While there are no silver bullets to simplifying the CAM reconciliation process, one piece of advice has always stuck with me: Prepare your spreadsheets early before you start entering the annual data.
The reason this matters is because the largest hurdles often are the little things. That’s because the many small tasks add up and eat up a lot of time when reconciling a property. Take the following scenario: You start the day with the best intentions, convinced that this is the day you’ll knock out the reconciliation for Otto’s Office Building. But three hours later, you’ve gone down so many rabbit holes you don’t know which one to take back up to the surface. Lucky Lawyers moved offices, Archie’s Accounting expanded its space and Carol’s Chiropractic renewed and reset its base year. And you’re still waiting for the last bills to trickle in so you can scrub your general ledgers and get all of the odds and ends out of the way. Sound familiar?
If you prep your software or spreadsheet properly before you begin, you’ll save yourself time and headaches. Just drop in last year’s expenses and next year’s budget and – voila! – out comes the final product.
Here are some of the items you should address before you really get started:
General ledger review. This is probably the most time-consuming task. Review the general ledger line by line to ensure every invoice is coded to the proper account, or even to the proper building. Without this step done correctly, the CAM reconciliation will not be correct.
Move-ins and move-outs. Make the proper adjustments for tenants who haven’t occupied for an entire year. For example, some new tenants, per their leases, may be required to start paying CAM before they start paying rent. Make sure your start date reflects this discrepancy.
Expansions, contractions and moves. If a tenant has changed the size of its space or relocated to a new space in the same building, you may actually have to do two reconciliations. If this is the case, remember to set up both ahead of time.
Pro-rata shares. Double-check them all. The pro-rata share may have changed during the course of the year (see above), or the pro-rata share that is in the lease may be different than what is calculated by your spreadsheet or software (we always defer to the lease).
Gross-ups. Often leases allow for the expenses and estimates to be calculated as if the building were stabilized, or 85 to 95 percent occupied. These calculations can be tricky and require some thought. You can determine your annual occupancy on Dec. 31 and have your gross-up multipliers ready to plug-in.
Amortizations. Do a quick pass of your general ledger with only possible amortization items in mind. This can bring to light any forgotten capital improvements that can be passed back to the tenants. Then get your amortization schedules done.
Expense caps. Many buildings have multiple tenants with different capital structures (the limit you can charge for expense increases from one year to the next, usually a percentage of the previous year) and you can’t remember them all, so get your head wrapped around them early and make notes.
Exclusions. Some leases will not allow the pass-through of certain items, like management fees, for example. Again, making yourself a reminder to omit these from the reconciliation and estimate will save you time later.
Any necessary third-party information. You may be waiting on a final bill on a long project or need to request a special report from a utility company or insurance provider. Don’t let them hold you up later, request them right away.

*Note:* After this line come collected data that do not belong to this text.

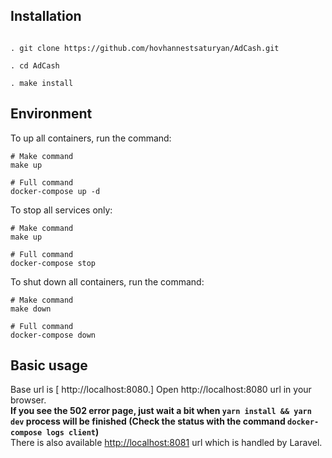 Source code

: ## Installation

```

. git clone https://github.com/hovhannestsaturyan/AdCash.git  

. cd AdCash

. make install 

``` 


## Environment
To up all containers, run the command:

```
# Make command
make up

# Full command
docker-compose up -d
```
To stop all services only:

```
# Make command
make up

# Full command
docker-compose stop
```
To shut down all containers, run the command:
```
# Make command
make down

# Full command
docker-compose down
```

## Basic usage
Base url is [ http://localhost:8080.]
Open http://localhost:8080 url in your browser.
<br>
<b>If you see the 502 error page, just wait a bit when ```yarn install && yarn dev``` process will be finished (Check the status with the command ```docker-compose logs client```) </b>
<br>
There is also available [http://localhost:8081](http://localhost:8081) url which is handled by Laravel.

Tenants with special requirements. A lot of large, national tenants (i.e., chains) have very specific reconciliation requirements. Refamiliarize yourself with these details. I suggest doing these reconciliations first in order to get the difficult ones out of the way!
Run all reports at once. Running all of your reports at the same time is so much more efficient. To do this, create a checklist of reports you need for each property and create the folders in which to place them in advance. That way you won’t have to keep stopping and to gling between software to run a report that you need.
Finding the time to sit down and focus on CAM reconciliation is difficult enough. Add in the endless distractions of one-off items and your efficiency is dramatically reduced.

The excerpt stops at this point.